A decade after it was enacted, California’s three-strikes sentencing law has had little impact on violent crime while costing taxpayers $8 billion to imprison tens of thousands of felons, most of them for nonviolent offenses, according to a study released Friday.
The report by the Washington, D.C.-based Justice Policy Institute also found that blacks have been imprisoned under the law at 10 times the rate of whites, while the rate for Hispanics has been almost 80% greater than for whites.
Three-strikes inmates in California now number more than 42,000 – one-fourth of the state’s prison population, according to the study.
Supporters of the sentencing measure, widely viewed as the toughest of its kind in the U.S., dismissed the study, saying putting repeat criminals in jail has saved $28 billion in costs associated with their crimes.
The law doubles the sentence for an ex-felon convicted of a second felony.
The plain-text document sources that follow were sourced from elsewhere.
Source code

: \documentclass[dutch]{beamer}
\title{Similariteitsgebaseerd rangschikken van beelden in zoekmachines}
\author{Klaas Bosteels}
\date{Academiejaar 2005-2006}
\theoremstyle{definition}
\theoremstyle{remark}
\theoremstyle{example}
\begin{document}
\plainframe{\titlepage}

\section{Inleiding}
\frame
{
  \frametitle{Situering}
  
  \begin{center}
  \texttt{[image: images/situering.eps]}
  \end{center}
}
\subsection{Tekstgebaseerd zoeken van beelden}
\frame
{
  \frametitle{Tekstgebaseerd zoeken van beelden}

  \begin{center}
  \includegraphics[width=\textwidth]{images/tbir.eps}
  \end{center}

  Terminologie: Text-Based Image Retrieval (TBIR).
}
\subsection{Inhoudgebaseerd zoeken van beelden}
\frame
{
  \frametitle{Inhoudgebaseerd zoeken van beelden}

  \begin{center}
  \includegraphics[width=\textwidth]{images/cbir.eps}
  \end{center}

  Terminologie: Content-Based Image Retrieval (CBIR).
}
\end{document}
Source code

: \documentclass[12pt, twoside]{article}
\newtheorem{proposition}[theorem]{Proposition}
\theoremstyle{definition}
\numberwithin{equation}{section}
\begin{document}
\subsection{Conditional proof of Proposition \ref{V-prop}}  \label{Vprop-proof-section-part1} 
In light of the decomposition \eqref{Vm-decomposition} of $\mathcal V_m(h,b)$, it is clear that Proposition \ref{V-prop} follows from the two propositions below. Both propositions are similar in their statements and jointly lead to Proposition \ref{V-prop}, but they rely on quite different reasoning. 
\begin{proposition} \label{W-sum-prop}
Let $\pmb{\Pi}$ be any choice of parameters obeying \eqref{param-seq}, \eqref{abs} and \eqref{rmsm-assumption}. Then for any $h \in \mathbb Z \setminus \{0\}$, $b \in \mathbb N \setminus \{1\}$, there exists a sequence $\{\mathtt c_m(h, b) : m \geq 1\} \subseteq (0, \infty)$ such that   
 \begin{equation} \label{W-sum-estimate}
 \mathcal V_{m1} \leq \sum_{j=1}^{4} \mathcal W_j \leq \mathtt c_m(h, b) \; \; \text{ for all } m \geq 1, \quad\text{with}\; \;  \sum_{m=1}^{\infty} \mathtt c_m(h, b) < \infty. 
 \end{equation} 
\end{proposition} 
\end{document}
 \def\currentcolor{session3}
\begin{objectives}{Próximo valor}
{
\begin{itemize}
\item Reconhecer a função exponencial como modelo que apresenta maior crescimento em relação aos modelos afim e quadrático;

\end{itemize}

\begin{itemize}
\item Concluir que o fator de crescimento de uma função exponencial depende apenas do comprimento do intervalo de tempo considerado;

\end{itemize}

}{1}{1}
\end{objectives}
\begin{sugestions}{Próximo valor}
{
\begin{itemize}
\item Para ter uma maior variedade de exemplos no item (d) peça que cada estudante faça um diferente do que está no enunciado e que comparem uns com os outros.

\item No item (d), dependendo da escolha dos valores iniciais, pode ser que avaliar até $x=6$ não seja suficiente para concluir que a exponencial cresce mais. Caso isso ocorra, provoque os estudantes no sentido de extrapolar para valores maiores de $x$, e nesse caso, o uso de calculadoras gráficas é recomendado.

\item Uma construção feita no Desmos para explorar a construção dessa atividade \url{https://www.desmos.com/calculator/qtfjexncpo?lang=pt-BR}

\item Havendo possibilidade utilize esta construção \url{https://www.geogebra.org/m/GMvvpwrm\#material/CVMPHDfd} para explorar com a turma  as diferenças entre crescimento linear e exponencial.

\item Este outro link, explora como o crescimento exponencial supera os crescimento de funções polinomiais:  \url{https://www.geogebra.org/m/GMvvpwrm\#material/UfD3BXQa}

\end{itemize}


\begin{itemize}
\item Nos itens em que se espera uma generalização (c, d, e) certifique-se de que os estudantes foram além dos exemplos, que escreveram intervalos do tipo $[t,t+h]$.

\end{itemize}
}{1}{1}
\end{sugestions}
Someone with two prior convictions for violent or serious crimes, if convicted of a third felony of any type, can be sentenced to 25 years to life in prison.
The three-strikes law “has been the most effective criminal justice initiative in the history of California,” said former Secretary of State Bill Jones, the law’s coauthor.
The report’s findings included these:
• Nearly 65% of those convicted of second or third strikes were serving time in prison for nonviolent crimes. They included 672 third-strikers serving 25 years to life in prison for drug possession.
• While only two ex-felons were serving 25 years to life for petty theft a decade ago, that number soared to 354 by last September.
• The six largest California counties using three strikes most frequently had lower decreases in crime rates than the six that used the law less often. Similarly, states that did not have three-strikes laws had lower average rates of violent crime than the states with the tough sentencing law.